Why is the industry so worked up?
When the Wall Street Journal wrote about the impending release of Apple’s crash detection last year, interested industries expected it to be big, groundbreaking, exciting and completely innovative. Their severe crash detection was not designed to be any of these things. The methodology they use in their crash detection is today easily achieved through imitation. It’s a commodity technology in use for over five years by relevant industries. But it cannot live up to the expectations and potential of a more sophisticated, re-invented approach.
Industries awaiting change include insurance carriers who want claims automation, automotive OEMs who want to control post collision economics, and fleets who want better data on damage inflicted at lower speeds. All these hopes require sophisticated impact detection and false positive suppression, enveloped in technological and methodological advancements designed to meet the unique needs of an enterprise program.
All Apple said it was going to do was introduce severe crash detection into their latest devices. The rest of the expectations and hype came from within industries desperately in need of a solution.
So, no one can blame Apple for not meeting the expectation that it would solve problems it didn’t set out to solve.

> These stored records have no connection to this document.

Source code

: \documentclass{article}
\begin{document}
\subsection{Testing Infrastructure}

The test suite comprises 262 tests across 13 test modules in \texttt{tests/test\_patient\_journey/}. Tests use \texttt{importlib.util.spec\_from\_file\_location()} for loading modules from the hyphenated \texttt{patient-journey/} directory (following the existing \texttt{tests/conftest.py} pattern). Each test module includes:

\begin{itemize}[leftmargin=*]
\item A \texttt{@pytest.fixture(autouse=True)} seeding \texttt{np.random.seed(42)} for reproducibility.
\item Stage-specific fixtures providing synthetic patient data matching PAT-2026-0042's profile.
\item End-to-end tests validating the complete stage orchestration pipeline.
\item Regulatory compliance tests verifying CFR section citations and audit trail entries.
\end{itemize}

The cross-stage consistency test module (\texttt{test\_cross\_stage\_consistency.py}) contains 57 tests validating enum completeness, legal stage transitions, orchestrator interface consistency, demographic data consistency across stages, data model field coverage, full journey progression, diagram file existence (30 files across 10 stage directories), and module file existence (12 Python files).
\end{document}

Top three reasons why Apple’s crash detection obviously wasn’t intended for enterprise programs
- Market penetration
Apple has only 15.6 percent of global smartphone market share. Furthermore, the newly released devices will take years to become a dominant part of that market share. Additionally, since Apple smartphones with crash detection range from $799 to nearly $1700, you won’t be able to serve the lower to middle markets, which represents two-thirds of all smartphones sold. We’re certain that Apple knows enterprise programs are trying to reach more customers than are available through their crash detection.
- Crash detection was not designed to share data with enterprise
The crash data Apple collects is self-contained within the phone. It wasn’t intended to be shared with outside sources. To further highlight this, Apple purges the crash data after the event. So much for anyone interested in post-collision claims processing or economics. In fact, there is no way for enterprise to know who their customers are on the phones. There is absolutely nothing for you to use to manage an enterprise program because Apple didn’t intend the product to be used like that.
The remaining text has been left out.